- What the task requires: The lines wanted run from the first one below through the one with "A 3d printed". Return them exactly.

- Provided records:
= Beginning of Section =
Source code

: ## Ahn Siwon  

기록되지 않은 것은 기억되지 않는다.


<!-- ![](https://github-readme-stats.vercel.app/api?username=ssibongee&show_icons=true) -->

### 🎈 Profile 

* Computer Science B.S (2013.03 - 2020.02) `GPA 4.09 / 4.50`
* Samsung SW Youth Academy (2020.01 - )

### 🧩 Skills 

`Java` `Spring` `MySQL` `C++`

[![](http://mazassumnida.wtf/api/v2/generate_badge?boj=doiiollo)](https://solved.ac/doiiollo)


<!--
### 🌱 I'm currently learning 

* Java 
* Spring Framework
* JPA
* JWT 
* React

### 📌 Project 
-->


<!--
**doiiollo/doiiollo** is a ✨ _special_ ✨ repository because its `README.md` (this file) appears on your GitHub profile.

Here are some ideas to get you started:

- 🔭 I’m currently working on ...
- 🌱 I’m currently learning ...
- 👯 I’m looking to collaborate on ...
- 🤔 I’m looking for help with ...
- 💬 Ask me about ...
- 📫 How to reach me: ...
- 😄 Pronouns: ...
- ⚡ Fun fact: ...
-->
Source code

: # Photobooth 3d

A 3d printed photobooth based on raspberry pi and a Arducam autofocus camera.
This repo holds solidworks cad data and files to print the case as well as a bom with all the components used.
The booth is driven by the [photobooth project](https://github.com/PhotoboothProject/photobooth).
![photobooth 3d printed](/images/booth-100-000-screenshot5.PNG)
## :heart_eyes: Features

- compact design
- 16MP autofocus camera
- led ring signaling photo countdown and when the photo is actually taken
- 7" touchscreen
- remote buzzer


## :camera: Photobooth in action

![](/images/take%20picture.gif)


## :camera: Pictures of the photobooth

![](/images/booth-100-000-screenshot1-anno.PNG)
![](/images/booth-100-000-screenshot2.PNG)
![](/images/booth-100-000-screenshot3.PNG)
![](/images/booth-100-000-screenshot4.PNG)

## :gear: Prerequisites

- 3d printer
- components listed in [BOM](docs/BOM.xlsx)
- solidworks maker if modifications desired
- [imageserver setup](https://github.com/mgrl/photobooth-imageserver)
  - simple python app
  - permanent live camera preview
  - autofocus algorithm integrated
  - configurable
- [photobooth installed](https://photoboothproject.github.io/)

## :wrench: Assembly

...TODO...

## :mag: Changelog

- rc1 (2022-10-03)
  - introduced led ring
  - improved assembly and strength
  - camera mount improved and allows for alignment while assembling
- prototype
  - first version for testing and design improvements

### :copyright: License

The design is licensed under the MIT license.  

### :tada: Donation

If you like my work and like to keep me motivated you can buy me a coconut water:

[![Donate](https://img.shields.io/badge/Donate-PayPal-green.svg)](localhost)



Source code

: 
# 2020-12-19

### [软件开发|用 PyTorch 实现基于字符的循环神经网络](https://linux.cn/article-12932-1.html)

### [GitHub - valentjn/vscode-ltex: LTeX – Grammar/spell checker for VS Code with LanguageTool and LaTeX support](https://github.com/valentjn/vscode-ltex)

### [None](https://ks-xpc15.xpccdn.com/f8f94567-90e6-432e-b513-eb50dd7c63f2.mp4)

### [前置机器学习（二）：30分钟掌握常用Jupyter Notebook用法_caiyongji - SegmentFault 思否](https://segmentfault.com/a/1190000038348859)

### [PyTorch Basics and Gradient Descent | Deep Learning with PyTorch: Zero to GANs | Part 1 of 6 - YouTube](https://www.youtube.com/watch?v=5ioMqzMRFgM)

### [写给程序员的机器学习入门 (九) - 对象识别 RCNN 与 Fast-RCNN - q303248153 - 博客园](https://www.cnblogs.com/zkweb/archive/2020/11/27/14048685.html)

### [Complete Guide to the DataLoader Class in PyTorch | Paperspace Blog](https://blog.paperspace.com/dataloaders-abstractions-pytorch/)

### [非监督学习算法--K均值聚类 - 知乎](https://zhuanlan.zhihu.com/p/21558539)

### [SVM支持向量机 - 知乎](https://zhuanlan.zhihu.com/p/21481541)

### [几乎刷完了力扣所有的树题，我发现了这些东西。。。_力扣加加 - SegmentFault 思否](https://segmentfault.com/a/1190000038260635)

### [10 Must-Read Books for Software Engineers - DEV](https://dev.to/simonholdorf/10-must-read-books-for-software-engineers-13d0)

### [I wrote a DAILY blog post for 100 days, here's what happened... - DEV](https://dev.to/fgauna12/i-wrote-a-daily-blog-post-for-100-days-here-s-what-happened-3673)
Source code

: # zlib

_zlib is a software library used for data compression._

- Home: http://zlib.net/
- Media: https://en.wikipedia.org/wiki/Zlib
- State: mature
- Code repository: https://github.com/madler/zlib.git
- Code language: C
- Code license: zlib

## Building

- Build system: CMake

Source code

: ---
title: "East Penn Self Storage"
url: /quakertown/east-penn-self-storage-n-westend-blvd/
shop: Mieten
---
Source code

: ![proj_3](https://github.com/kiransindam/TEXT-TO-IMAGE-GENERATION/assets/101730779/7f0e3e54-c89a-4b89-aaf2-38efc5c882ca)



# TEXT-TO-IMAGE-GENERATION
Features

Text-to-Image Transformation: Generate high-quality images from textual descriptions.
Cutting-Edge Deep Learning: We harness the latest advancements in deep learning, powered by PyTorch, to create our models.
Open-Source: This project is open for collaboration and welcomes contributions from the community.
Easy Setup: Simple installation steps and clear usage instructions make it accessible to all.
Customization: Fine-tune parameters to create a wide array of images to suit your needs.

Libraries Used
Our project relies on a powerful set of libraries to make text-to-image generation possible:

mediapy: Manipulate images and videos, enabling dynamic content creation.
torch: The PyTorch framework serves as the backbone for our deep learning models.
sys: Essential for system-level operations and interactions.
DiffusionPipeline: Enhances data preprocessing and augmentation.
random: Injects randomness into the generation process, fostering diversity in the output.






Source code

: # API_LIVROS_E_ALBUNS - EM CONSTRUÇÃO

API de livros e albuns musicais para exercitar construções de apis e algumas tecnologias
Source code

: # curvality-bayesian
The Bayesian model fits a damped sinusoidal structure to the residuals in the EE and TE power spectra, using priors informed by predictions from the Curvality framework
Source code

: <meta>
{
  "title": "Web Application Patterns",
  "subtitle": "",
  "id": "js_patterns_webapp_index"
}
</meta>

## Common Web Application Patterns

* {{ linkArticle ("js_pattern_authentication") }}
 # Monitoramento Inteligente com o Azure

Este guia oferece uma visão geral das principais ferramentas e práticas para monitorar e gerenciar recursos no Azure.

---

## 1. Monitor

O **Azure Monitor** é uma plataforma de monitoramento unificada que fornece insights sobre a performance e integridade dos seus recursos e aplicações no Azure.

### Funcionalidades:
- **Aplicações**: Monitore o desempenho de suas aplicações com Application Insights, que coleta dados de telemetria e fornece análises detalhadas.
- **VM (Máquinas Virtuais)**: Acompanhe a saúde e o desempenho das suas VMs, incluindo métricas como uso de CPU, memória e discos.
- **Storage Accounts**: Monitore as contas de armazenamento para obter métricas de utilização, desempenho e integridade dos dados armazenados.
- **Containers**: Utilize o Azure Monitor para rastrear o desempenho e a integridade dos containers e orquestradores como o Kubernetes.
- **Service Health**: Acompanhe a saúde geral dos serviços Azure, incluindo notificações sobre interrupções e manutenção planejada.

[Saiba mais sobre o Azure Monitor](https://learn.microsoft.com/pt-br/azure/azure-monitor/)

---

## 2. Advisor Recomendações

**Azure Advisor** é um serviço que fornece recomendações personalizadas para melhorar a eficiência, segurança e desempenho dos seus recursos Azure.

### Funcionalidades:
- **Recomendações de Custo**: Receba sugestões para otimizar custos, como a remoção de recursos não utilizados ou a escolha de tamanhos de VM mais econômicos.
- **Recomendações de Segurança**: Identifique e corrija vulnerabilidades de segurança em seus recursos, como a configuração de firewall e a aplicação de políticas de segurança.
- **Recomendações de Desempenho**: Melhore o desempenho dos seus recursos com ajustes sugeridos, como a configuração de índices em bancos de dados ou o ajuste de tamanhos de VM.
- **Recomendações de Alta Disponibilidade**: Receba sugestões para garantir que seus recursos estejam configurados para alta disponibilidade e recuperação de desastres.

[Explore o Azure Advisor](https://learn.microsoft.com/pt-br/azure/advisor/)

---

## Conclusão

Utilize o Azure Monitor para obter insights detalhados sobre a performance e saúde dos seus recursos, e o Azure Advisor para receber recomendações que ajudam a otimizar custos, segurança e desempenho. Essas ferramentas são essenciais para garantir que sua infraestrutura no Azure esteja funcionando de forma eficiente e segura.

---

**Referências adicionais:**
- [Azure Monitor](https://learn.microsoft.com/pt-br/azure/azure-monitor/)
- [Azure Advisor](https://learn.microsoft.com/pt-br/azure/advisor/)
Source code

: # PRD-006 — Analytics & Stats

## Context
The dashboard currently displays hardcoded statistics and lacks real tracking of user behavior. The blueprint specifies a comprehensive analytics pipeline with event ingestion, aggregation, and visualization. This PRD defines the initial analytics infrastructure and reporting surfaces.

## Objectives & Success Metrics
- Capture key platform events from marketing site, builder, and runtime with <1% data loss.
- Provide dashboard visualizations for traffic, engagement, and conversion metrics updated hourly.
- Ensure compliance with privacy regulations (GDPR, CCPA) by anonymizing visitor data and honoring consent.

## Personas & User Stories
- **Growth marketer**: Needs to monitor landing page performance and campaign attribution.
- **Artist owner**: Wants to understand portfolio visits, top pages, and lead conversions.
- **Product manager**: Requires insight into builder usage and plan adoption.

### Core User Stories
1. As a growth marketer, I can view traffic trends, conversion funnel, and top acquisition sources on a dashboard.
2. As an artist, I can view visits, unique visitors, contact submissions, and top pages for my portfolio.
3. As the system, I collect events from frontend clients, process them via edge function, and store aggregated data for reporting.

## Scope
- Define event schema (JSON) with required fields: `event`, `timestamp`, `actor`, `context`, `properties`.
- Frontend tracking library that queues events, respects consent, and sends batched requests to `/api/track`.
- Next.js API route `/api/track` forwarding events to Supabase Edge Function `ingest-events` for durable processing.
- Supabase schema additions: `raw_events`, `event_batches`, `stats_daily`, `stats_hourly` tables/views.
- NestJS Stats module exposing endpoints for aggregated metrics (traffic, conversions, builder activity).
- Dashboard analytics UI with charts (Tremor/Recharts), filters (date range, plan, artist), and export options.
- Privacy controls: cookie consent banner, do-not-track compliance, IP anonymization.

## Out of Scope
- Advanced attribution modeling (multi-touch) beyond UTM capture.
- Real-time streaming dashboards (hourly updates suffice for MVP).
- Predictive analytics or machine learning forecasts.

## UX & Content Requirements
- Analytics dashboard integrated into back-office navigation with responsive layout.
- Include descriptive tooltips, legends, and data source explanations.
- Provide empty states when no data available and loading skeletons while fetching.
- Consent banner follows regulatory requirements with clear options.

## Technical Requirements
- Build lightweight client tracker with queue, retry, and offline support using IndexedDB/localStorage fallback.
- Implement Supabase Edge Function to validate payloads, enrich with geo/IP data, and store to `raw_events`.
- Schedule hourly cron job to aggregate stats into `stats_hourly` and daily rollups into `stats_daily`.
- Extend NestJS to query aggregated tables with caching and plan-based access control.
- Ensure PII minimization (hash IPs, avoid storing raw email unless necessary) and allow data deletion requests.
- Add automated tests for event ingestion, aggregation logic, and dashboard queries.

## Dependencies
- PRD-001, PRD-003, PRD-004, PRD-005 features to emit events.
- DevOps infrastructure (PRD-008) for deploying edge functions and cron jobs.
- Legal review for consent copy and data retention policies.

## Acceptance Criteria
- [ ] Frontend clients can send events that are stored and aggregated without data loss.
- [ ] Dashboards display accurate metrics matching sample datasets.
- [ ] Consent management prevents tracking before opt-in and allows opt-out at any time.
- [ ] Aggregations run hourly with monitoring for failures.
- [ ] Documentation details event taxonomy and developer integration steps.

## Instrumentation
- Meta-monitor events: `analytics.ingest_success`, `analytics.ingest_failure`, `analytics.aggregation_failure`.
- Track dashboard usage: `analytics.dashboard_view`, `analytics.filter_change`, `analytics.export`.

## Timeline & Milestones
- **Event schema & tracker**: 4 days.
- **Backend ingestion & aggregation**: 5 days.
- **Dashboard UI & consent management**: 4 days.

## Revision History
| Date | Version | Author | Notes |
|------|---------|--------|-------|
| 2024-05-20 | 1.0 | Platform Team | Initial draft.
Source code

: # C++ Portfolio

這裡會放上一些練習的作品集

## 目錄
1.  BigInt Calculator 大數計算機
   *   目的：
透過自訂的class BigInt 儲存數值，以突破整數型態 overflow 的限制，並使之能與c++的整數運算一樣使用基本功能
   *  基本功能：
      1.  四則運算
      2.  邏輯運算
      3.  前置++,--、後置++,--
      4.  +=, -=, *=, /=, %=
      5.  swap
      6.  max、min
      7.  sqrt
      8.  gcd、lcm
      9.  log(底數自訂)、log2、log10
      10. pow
= End of Section =
- Result of this exercise:
Source code

: ## Ahn Siwon  

기록되지 않은 것은 기억되지 않는다.


<!-- ![](https://github-readme-stats.vercel.app/api?username=ssibongee&show_icons=true) -->

### 🎈 Profile 

* Computer Science B.S (2013.03 - 2020.02) `GPA 4.09 / 4.50`
* Samsung SW Youth Academy (2020.01 - )

### 🧩 Skills 

`Java` `Spring` `MySQL` `C++`

[![](http://mazassumnida.wtf/api/v2/generate_badge?boj=doiiollo)](https://solved.ac/doiiollo)


<!--
### 🌱 I'm currently learning 

* Java 
* Spring Framework
* JPA
* JWT 
* React

### 📌 Project 
-->


<!--
**doiiollo/doiiollo** is a ✨ _special_ ✨ repository because its `README.md` (this file) appears on your GitHub profile.

Here are some ideas to get you started:

- 🔭 I’m currently working on ...
- 🌱 I’m currently learning ...
- 👯 I’m looking to collaborate on ...
- 🤔 I’m looking for help with ...
- 💬 Ask me about ...
- 📫 How to reach me: ...
- 😄 Pronouns: ...
- ⚡ Fun fact: ...
-->
Source code

: # Photobooth 3d

A 3d printed photobooth based on raspberry pi and a Arducam autofocus camera.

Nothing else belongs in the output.